East of Eden
It’s not often in a realistic novel that you find the author turning up as one of the characters. But in this saga about farming in the Salinas Valley at the turn of the century John Steinbeck is tracing his own family history. The plot focuses on two families: the Trasks and the Hamiltons. The poor Hamiltons, on a patch of earth with no water and 6 (I think) children, struggle by somewhat despite the incapability of the father Samuel Hamilton to earn any money. The Trask family, one brother Adam moving out to the Salinas Valley in the course of the novel leaving his hard childhood and scary brother behind, continues with twin boys, Caleb and Aron (biblical reference obvious).
Now I read Steinbeck’s most depressing work The Grapes of Wrath a few years ago, and really enjoyed the vision and the detail, but it is such a terrible, horrible novel about humans and greed. In contrast East of Eden has it’s horrible moments, but it is much more rounded. There is young love and exploitation, the severity of the land and the beginnings of accepting multiculturalism. Some people find a problem with Steinbeck’s preaching narrator; personally, I like it when the author lays out their cards as honestly as he does – you know just whose side he is on and don’t have to guess!
The language can also be perfect:
“It was a deluge of a winter in the Salinas Valley, wet and wonderful. The rains fell gently and soaked in and did not freshet. The feed was deep in January, and in February the hills were fat with grass and the coats of the cattle looked tight and sleek. In March the soft rain continued, and each storm waited courteously until its predecessor sank beneath the ground. Then warmth flooded the valley and the earth burst into bloom – yellow and blue and gold.”
(Opening of chapter 25)
One of the reasons I wanted to review East of Eden on here was to have the chance to revel in it a bit further.
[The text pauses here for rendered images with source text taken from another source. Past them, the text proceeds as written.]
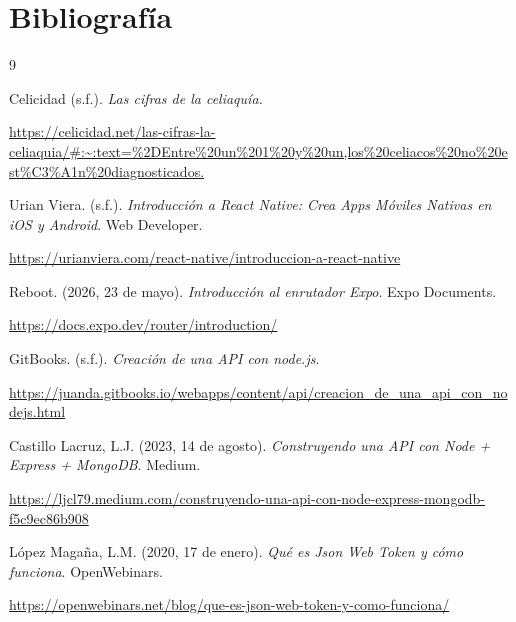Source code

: \documentclass[a4paper,11pt]{article}
\begin{document}
\section{Bibliografía}
\renewcommand{\refname}{Fuentes consultadas}
\begin{thebibliography}{9}

    Celicidad (s.f.). \textit{Las cifras de la celiaquía.}

    \url{https://celicidad.net/las-cifras-la-celiaquia/#:~:text=%2DEntre%20un%201%20y%20un,los%20celiacos%20no%20est%C3%A1n%20diagnosticados.}

    \vspace{0.3cm}

    Urian Viera. (s.f.). \textit{Introducción a React Native: Crea Apps Móviles Nativas en iOS y Android}. Web Developer.

    \url{https://urianviera.com/react-native/introduccion-a-react-native}

    \vspace{0.3cm}

    Reboot. (2026, 23 de mayo). \textit{Introducción al enrutador Expo}. Expo Documents.

    \url{https://docs.expo.dev/router/introduction/}

    \vspace{0.3cm}

    GitBooks. (s.f.). \textit{Creación de una API con node.js}.

    \url{https://juanda.gitbooks.io/webapps/content/api/creacion_de_una_api_con_nodejs.html}
    

    \vspace{0.3cm}

    Castillo Lacruz, L.J. (2023, 14 de agosto). \textit{Construyendo una API con Node + Express + MongoDB}. Medium.

    \url{https://ljcl79.medium.com/construyendo-una-api-con-node-express-mongodb-f5c9ec86b908}

    \vspace{0.3cm}

    López Magaña, L.M. (2020, 17 de enero). \textit{Qué es Json Web Token y cómo funciona}. OpenWebinars.

    \url{https://openwebinars.net/blog/que-es-json-web-token-y-como-funciona/}

    \vspace{0.3cm}


\end{thebibliography}
\end{document}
It’s only when I typed out that passage that I noticed all the subtleties of Steinbeck’s syntax. It can be so easy to describe something in prose in a way that means nothing because you’ve invested too many descriptors and no feeling for how a reader will read your sentences. For me, this passage is the opposite because it doesn’t look like it tries hard, but then you find such beauties as “each storm waited courteously until its predecessor sank beneath the ground”.
Because it is a family saga, the plot spirals around somewhat and sometimes could be accused of being overtly sensational. I won’t go into too many details here, with the hope that some of you might still read it, but the focus on the brothels in the second half of the book definitely descends down that path. That’s not to say Steinbeck does a bad job at it – I wonder if he were writing today whether he would have learnt his craft as a script writer on Eastenders or telenovellas? The character of Cathy/Kate is fascinating though, and well developed during the course of the novel. She clearly holds a great deal of power over John Steinbeck:
“I believe there are monsters born in the world to human parents. Some you can see, misshapen and horrible, with huge heads or tiny bodies; some are born with no arms, no legs, some with three arms, some with tails or mouths in odd places. They are accidents and no one’s fault, as used to be thought. Once they were considered the visible punishments for concealed sins.
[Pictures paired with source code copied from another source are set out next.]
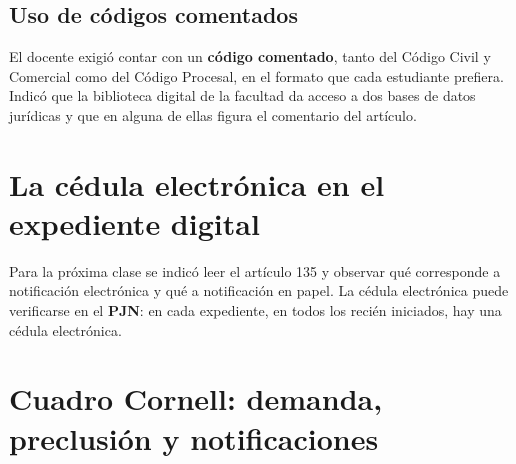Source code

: \documentclass[12pt,oneside]{book}
\begin{document}

\subsection{Uso de códigos comentados}

\begin{important}
El docente exigió contar con un \textbf{código comentado}, tanto del Código Civil y Comercial como del Código Procesal, en el formato que cada estudiante prefiera. Indicó que la biblioteca digital de la facultad da acceso a dos bases de datos jurídicas y que en alguna de ellas figura el comentario del artículo.
\end{important}

\section{La cédula electrónica en el expediente digital}

Para la próxima clase se indicó leer el artículo 135 y observar qué corresponde a notificación electrónica y qué a notificación en papel. La cédula electrónica puede verificarse en el \textbf{PJN}: en cada expediente, en todos los recién iniciados, hay una cédula electrónica.

\section{Cuadro Cornell: demanda, preclusión y notificaciones}
\end{document}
And just as there are physical monsters, can there not be mental or psychic monsters born? The face and body may be perfect, but if a twisted gene or a malformed egg can produce physical monsters, may not the same process produce a malformed soul?"
(Opening of chapter 8)
This prose may feel outdated, but the theme is still prevalent today. How can seemingly ordinary people act in ways completely alien to the majority of society? Is it genetic or is it learnt? What are they lacking? Steinbeck clearly comes down here on the side of genetical malformation – i.e. it is nobody’s fault. But it’s a thin line between that and the nature/nurture debate.
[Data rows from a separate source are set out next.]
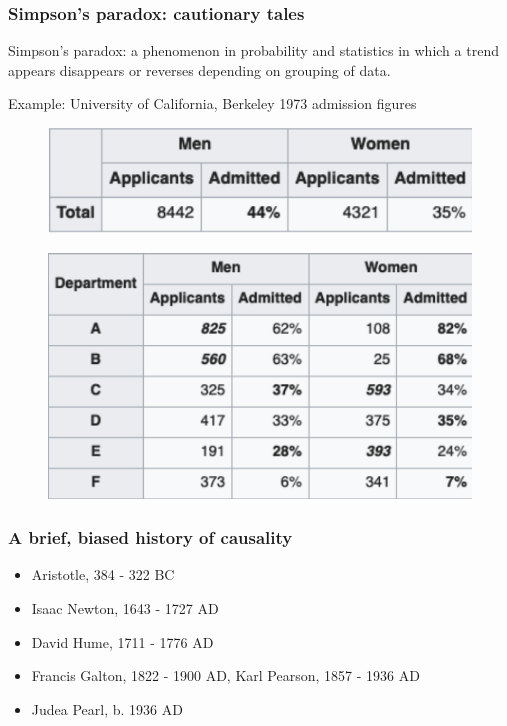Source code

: \begin{frame}
    \frametitle{Simpson's paradox: cautionary tales}
    Simpson's paradox: a phenomenon in probability and statistics in which a trend appears disappears or reverses depending on grouping of data. \cite{simpson-wikipedia} \newline
    
    Example: University of California, Berkeley 1973 admission figures\newline
    
    \begin{figure}[ht]
        \includegraphics[height=0.15\textheight]{graphics/berkeley}\newline
        \cite{freedman1998statistics}
    \end{figure}
    \begin{figure}[ht]
        \includegraphics[height=0.3\textheight]{graphics/berkeley_later}\newline
        \cite{Bickel398}
    \end{figure}
    
\end{frame}


\begin{frame}
\frametitle{A brief, biased history of causality}
\begin{itemize}
\item Aristotle, 384 - 322 BC
\item Isaac Newton, 1643 - 1727 AD
\item David Hume, 1711 - 1776 AD
\item Francis Galton, 1822 - 1900 AD, Karl Pearson, 1857 - 1936 AD
\item Judea Pearl, b. 1936 AD
\end{itemize}
\end{frame}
I hope I’ve given you a taste of what is so enjoyable about East of Eden. Admittedly it doesn’t have my favourite chapter in Steinbeck in it, the description of the tortoise on the side of the highway from The Grapes of Wrath, but the characters are its unforgettable part. I wouldn’t know which to name as my favourites; they are all so three dimensional – Sam Hamilton, Adam Trask, Tom Hamilton, Aron Trask, Caleb Trask, Charles Trask, Lee, Cathy/Kate.